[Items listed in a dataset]
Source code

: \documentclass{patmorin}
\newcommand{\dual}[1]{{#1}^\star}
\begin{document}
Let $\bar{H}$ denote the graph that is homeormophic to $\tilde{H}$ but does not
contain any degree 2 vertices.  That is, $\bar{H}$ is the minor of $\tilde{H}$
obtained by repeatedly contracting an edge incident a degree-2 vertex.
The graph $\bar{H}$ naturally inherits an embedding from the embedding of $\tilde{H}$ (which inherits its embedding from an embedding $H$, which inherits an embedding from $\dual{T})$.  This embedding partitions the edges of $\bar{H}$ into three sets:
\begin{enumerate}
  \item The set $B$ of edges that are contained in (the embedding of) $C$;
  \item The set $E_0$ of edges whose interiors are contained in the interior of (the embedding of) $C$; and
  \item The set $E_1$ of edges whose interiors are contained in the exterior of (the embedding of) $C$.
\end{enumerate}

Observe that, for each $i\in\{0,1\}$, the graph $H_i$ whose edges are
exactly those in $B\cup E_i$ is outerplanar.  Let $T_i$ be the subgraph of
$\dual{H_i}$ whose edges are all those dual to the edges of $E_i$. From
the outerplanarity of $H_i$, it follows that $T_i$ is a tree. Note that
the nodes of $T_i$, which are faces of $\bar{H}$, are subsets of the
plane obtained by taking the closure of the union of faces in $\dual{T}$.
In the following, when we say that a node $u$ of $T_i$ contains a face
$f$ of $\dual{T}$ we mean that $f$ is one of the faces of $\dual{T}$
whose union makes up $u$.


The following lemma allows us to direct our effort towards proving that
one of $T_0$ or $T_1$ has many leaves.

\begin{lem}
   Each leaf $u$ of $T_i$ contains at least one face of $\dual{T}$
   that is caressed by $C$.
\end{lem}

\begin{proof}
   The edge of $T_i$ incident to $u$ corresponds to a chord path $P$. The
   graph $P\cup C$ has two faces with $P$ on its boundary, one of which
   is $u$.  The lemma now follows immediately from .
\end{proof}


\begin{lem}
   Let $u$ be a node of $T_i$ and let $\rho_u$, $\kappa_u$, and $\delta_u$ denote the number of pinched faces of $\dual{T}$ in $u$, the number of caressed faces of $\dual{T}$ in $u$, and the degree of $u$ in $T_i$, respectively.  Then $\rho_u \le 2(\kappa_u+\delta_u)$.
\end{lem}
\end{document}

Your objective:
All lines above between those holding "of $E_i$. From" and "whose union makes up $u$.", inclusive, must be set down unchanged, and no other line may be included.

Problem solution:
$\dual{H_i}$ whose edges are all those dual to the edges of $E_i$. From
the outerplanarity of $H_i$, it follows that $T_i$ is a tree. Note that
the nodes of $T_i$, which are faces of $\bar{H}$, are subsets of the
plane obtained by taking the closure of the union of faces in $\dual{T}$.
In the following, when we say that a node $u$ of $T_i$ contains a face
$f$ of $\dual{T}$ we mean that $f$ is one of the faces of $\dual{T}$
whose union makes up $u$.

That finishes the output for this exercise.